- **Task goal**:
The lines from the start of the records below through the line containing "Date: Sat, 17 Mar 2018 01:57:21 GMT" are to be copied exactly, both ends included, with nothing added.

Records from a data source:

'''

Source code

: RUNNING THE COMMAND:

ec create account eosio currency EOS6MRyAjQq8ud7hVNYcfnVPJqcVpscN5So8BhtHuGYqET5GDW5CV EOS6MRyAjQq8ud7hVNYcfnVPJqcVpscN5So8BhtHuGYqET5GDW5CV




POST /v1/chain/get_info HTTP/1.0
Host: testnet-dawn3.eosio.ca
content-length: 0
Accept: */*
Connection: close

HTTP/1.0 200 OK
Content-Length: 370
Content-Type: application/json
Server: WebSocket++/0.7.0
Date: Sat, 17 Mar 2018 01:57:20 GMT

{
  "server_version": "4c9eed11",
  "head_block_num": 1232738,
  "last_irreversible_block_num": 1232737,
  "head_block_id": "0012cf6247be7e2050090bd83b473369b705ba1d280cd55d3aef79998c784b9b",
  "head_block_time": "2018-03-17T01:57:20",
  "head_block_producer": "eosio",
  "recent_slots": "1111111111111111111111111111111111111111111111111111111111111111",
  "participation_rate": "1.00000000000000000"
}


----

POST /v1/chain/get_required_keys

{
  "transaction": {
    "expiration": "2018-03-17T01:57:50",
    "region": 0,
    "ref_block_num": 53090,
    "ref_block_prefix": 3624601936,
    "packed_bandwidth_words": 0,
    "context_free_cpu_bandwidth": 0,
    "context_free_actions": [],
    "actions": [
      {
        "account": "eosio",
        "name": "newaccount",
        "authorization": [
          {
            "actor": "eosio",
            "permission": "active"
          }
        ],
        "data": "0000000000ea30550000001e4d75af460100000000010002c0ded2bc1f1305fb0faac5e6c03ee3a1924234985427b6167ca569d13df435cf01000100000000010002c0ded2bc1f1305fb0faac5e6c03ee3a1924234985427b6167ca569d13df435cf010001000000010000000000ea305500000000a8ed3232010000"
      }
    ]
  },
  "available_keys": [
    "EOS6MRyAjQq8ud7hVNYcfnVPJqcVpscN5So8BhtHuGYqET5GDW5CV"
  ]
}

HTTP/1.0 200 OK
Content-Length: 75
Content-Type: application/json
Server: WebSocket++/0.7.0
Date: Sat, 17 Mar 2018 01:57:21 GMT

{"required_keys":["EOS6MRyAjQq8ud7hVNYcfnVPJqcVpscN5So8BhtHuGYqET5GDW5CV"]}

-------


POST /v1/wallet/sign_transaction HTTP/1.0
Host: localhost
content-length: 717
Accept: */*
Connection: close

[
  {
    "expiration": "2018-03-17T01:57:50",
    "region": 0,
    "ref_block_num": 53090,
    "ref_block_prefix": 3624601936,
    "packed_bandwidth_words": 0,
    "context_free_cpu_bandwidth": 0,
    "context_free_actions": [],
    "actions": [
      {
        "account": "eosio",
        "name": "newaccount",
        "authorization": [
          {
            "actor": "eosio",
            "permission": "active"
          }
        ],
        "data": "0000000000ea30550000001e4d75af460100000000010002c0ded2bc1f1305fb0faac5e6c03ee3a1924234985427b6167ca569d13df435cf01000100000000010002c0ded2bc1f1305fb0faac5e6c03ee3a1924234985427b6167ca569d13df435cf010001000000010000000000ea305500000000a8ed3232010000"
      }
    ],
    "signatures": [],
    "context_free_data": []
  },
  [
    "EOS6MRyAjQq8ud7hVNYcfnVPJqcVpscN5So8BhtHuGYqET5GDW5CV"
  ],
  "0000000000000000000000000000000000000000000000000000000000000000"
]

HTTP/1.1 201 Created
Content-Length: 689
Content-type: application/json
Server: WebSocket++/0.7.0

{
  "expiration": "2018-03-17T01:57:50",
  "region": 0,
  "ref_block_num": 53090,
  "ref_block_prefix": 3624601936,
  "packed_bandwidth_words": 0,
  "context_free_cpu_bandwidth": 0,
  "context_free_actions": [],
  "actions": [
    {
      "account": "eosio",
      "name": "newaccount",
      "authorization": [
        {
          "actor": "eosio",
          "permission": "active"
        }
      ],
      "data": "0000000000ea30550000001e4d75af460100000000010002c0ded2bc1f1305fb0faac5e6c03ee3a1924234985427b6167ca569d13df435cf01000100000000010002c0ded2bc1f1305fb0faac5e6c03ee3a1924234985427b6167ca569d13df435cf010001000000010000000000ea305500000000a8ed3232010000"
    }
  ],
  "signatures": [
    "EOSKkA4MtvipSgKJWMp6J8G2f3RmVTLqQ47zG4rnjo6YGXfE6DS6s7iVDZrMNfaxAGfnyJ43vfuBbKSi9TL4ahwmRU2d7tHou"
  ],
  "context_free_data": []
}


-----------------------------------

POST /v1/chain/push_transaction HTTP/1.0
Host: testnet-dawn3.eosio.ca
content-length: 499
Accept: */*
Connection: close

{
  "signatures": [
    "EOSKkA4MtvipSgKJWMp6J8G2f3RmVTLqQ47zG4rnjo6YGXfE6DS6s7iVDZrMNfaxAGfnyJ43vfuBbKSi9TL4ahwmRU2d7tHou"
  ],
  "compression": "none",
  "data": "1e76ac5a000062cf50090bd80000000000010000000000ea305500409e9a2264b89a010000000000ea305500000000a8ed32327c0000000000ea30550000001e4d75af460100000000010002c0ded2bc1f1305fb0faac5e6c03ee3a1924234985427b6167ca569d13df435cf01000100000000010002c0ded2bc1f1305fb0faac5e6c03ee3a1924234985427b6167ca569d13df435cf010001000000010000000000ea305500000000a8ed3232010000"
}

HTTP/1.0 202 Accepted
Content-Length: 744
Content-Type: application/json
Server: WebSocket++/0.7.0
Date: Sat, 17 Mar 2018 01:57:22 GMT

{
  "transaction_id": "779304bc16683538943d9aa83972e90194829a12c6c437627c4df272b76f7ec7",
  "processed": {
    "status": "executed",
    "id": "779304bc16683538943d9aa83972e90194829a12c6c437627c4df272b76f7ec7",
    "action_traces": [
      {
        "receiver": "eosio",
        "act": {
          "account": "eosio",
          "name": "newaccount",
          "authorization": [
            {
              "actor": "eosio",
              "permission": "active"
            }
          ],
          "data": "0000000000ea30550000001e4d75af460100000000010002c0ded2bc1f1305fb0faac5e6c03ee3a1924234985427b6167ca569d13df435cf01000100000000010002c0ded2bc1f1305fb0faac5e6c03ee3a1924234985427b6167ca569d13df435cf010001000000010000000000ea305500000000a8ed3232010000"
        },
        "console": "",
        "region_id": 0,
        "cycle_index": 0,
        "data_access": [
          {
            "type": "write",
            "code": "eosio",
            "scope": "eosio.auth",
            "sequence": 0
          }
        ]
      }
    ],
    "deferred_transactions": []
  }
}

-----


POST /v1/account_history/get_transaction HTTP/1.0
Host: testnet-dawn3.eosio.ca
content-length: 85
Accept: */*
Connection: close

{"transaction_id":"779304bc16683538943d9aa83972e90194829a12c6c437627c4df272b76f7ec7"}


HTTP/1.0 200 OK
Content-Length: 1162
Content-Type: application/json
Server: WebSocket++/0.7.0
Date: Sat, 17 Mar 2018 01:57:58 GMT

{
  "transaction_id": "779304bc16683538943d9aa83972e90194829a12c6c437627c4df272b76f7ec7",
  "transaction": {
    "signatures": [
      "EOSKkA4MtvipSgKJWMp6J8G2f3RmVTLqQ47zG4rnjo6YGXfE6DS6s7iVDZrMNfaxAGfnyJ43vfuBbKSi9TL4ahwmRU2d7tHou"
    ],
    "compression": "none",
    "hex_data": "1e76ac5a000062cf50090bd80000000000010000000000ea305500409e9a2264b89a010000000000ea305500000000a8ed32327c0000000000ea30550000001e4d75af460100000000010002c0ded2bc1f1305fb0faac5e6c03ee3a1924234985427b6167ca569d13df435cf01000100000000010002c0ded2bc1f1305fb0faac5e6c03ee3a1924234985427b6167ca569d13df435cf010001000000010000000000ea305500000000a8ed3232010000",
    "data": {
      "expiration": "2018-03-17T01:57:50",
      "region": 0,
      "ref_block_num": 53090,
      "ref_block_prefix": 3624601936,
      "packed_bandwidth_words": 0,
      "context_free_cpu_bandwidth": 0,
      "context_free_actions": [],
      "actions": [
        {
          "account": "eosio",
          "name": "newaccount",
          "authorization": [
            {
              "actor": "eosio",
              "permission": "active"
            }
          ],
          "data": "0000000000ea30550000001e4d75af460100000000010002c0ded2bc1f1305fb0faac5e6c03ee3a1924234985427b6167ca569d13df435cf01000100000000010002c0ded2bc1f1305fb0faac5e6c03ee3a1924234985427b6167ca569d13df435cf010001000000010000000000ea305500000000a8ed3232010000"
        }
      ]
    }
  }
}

'''

- **Expected output**:
Source code

: RUNNING THE COMMAND:

ec create account eosio currency EOS6MRyAjQq8ud7hVNYcfnVPJqcVpscN5So8BhtHuGYqET5GDW5CV EOS6MRyAjQq8ud7hVNYcfnVPJqcVpscN5So8BhtHuGYqET5GDW5CV




POST /v1/chain/get_info HTTP/1.0
Host: testnet-dawn3.eosio.ca
content-length: 0
Accept: */*
Connection: close

HTTP/1.0 200 OK
Content-Length: 370
Content-Type: application/json
Server: WebSocket++/0.7.0
Date: Sat, 17 Mar 2018 01:57:20 GMT

{
  "server_version": "4c9eed11",
  "head_block_num": 1232738,
  "last_irreversible_block_num": 1232737,
  "head_block_id": "0012cf6247be7e2050090bd83b473369b705ba1d280cd55d3aef79998c784b9b",
  "head_block_time": "2018-03-17T01:57:20",
  "head_block_producer": "eosio",
  "recent_slots": "1111111111111111111111111111111111111111111111111111111111111111",
  "participation_rate": "1.00000000000000000"
}


----

POST /v1/chain/get_required_keys

{
  "transaction": {
    "expiration": "2018-03-17T01:57:50",
    "region": 0,
    "ref_block_num": 53090,
    "ref_block_prefix": 3624601936,
    "packed_bandwidth_words": 0,
    "context_free_cpu_bandwidth": 0,
    "context_free_actions": [],
    "actions": [
      {
        "account": "eosio",
        "name": "newaccount",
        "authorization": [
          {
            "actor": "eosio",
            "permission": "active"
          }
        ],
        "data": "0000000000ea30550000001e4d75af460100000000010002c0ded2bc1f1305fb0faac5e6c03ee3a1924234985427b6167ca569d13df435cf01000100000000010002c0ded2bc1f1305fb0faac5e6c03ee3a1924234985427b6167ca569d13df435cf010001000000010000000000ea305500000000a8ed3232010000"
      }
    ]
  },
  "available_keys": [
    "EOS6MRyAjQq8ud7hVNYcfnVPJqcVpscN5So8BhtHuGYqET5GDW5CV"
  ]
}

HTTP/1.0 200 OK
Content-Length: 75
Content-Type: application/json
Server: WebSocket++/0.7.0
Date: Sat, 17 Mar 2018 01:57:21 GMT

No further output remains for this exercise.